=== Begin Enclosure ===

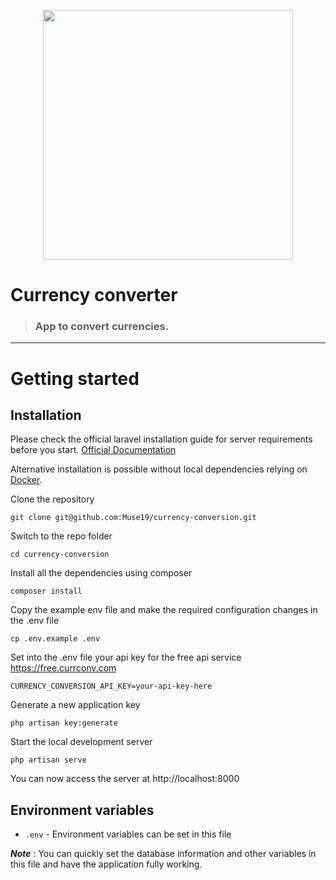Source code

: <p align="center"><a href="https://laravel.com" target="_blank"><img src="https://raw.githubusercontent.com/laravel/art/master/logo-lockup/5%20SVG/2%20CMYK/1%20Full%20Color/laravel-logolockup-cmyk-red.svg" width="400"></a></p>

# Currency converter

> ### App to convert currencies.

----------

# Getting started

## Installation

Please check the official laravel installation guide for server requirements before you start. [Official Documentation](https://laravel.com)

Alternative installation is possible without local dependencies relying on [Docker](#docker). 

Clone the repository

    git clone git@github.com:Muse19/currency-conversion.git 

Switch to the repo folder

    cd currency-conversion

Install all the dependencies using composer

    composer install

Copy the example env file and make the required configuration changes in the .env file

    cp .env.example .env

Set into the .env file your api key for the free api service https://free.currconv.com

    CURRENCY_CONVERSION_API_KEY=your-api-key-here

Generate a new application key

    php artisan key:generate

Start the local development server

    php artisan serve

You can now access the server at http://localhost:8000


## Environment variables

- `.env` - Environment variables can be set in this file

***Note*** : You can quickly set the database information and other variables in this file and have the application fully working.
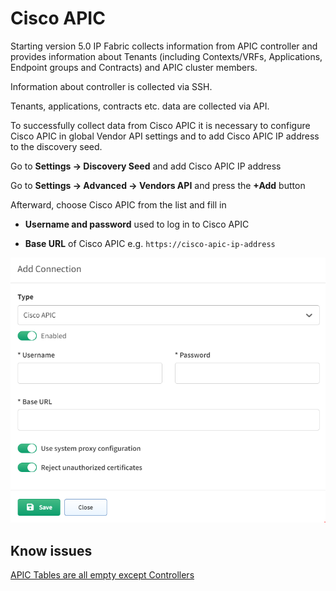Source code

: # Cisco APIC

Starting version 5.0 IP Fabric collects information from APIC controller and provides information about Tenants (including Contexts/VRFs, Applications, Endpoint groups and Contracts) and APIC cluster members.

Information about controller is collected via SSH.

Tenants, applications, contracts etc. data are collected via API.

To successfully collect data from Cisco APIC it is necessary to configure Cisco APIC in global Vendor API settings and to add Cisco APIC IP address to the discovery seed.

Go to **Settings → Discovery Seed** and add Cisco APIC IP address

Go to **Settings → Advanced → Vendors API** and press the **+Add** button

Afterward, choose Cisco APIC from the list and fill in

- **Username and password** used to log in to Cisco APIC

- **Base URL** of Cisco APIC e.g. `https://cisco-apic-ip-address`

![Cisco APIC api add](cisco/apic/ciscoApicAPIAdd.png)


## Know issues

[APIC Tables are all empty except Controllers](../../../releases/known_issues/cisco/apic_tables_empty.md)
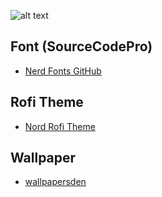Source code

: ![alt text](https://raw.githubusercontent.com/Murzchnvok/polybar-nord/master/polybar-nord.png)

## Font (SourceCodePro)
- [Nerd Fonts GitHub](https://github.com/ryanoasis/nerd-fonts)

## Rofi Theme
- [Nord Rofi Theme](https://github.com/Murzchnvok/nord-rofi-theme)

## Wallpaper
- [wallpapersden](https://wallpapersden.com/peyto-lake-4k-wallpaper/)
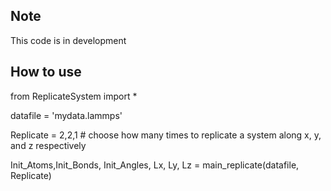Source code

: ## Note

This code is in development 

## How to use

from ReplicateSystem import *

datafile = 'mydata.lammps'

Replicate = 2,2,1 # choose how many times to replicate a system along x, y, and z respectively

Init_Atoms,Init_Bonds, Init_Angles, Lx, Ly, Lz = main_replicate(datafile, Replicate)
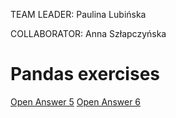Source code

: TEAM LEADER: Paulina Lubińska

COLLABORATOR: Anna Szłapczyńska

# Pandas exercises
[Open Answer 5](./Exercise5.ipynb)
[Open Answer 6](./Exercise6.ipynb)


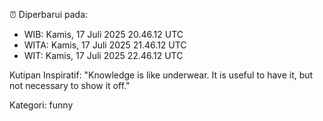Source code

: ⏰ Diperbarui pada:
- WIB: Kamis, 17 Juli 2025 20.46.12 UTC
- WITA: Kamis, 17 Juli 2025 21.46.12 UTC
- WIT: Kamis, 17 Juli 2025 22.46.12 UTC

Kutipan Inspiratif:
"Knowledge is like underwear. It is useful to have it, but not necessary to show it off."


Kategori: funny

=== End Enclosure ===

*THE PROBLEM*. Which lines of the records above contain the word "artisan"? Show each of them.

*RESPONSE BOX*.
    php artisan key:generate
    php artisan serve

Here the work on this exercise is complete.